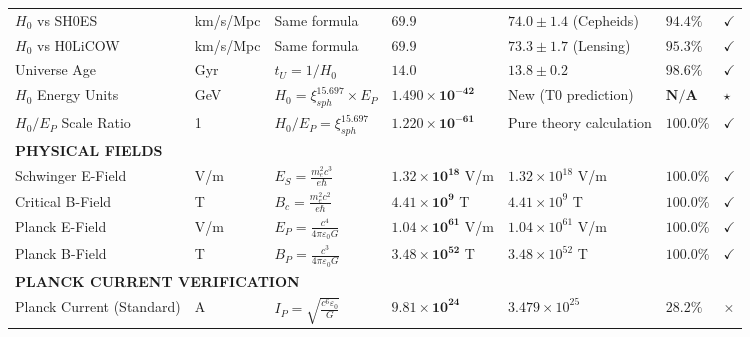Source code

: \documentclass[12pt,a4paper]{article}
\begin{document}
\begin{landscape}
\begin{longtable}{p{5.5cm}p{1.8cm}p{4cm}p{3.5cm}p{3.5cm}p{1.8cm}p{1cm}}
			$H_0$ vs SH0ES & km/s/Mpc & Same formula & $\mathbf{69.9}$ & $74.0 \pm 1.4$ (Cepheids) & $\mathbf{94.4\%}$ & $\checkmark$ \\
			
			$H_0$ vs H0LiCOW & km/s/Mpc & Same formula & $\mathbf{69.9}$ & $73.3 \pm 1.7$ (Lensing) & $\mathbf{95.3\%}$ & $\checkmark$ \\
			
			Universe Age & Gyr & $t_U = 1/H_0$ & $\mathbf{14.0}$ & $13.8 \pm 0.2$ & $\mathbf{98.6\%}$ & $\checkmark$ \\
			
			$H_0$ Energy Units & GeV & $H_0 = \xi_{sph}^{15.697} \times E_P$ & $\mathbf{1.490 \times 10^{-42}}$ & New (T0 prediction) & $\mathbf{N/A}$ & $\star$ \\
			
			$H_0/E_P$ Scale Ratio & 1 & $H_0/E_P = \xi_{sph}^{15.697}$ & $\mathbf{1.220 \times 10^{-61}}$ & Pure theory calculation & $\mathbf{100.0\%}$ & $\checkmark$ \\
			
			\multicolumn{7}{l}{\textbf{PHYSICAL FIELDS}} \\
			\midrule
			Schwinger E-Field & V/m & $E_S = \frac{m_e^2 c^3}{e\hbar}$ & $\mathbf{1.32 \times 10^{18}}$ V/m & $1.32 \times 10^{18}$ V/m & $\mathbf{100.0\%}$ & $\checkmark$ \\
			
			Critical B-Field & T & $B_c = \frac{m_e^2 c^2}{e\hbar}$ & $\mathbf{4.41 \times 10^{9}}$ T & $4.41 \times 10^{9}$ T & $\mathbf{100.0\%}$ & $\checkmark$ \\
			
			Planck E-Field & V/m & $E_P = \frac{c^4}{4\pi\varepsilon_0 G}$ & $\mathbf{1.04 \times 10^{61}}$ V/m & $1.04 \times 10^{61}$ V/m & $\mathbf{100.0\%}$ & $\checkmark$ \\
			
			Planck B-Field & T & $B_P = \frac{c^3}{4\pi\varepsilon_0 G}$ & $\mathbf{3.48 \times 10^{52}}$ T & $3.48 \times 10^{52}$ T & $\mathbf{100.0\%}$ & $\checkmark$ \\
			
			\multicolumn{7}{l}{\textbf{PLANCK CURRENT VERIFICATION}} \\
			\midrule
			Planck Current (Standard) & A & $I_P = \sqrt{\frac{c^6\varepsilon_0}{G}}$ & $\mathbf{9.81 \times 10^{24}}$ & $3.479 \times 10^{25}$ & $\mathbf{28.2\%}$ & $\times$ \\
			

\end{longtable}
\end{landscape}
\end{document}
*-*-*
• **Work required**
Taking the records above as input, show every line in which the word "formula" is present.

• **Answer space**
			$H_0$ vs SH0ES & km/s/Mpc & Same formula & $\mathbf{69.9}$ & $74.0 \pm 1.4$ (Cepheids) & $\mathbf{94.4\%}$ & $\checkmark$ \\
			$H_0$ vs H0LiCOW & km/s/Mpc & Same formula & $\mathbf{69.9}$ & $73.3 \pm 1.7$ (Lensing) & $\mathbf{95.3\%}$ & $\checkmark$ \\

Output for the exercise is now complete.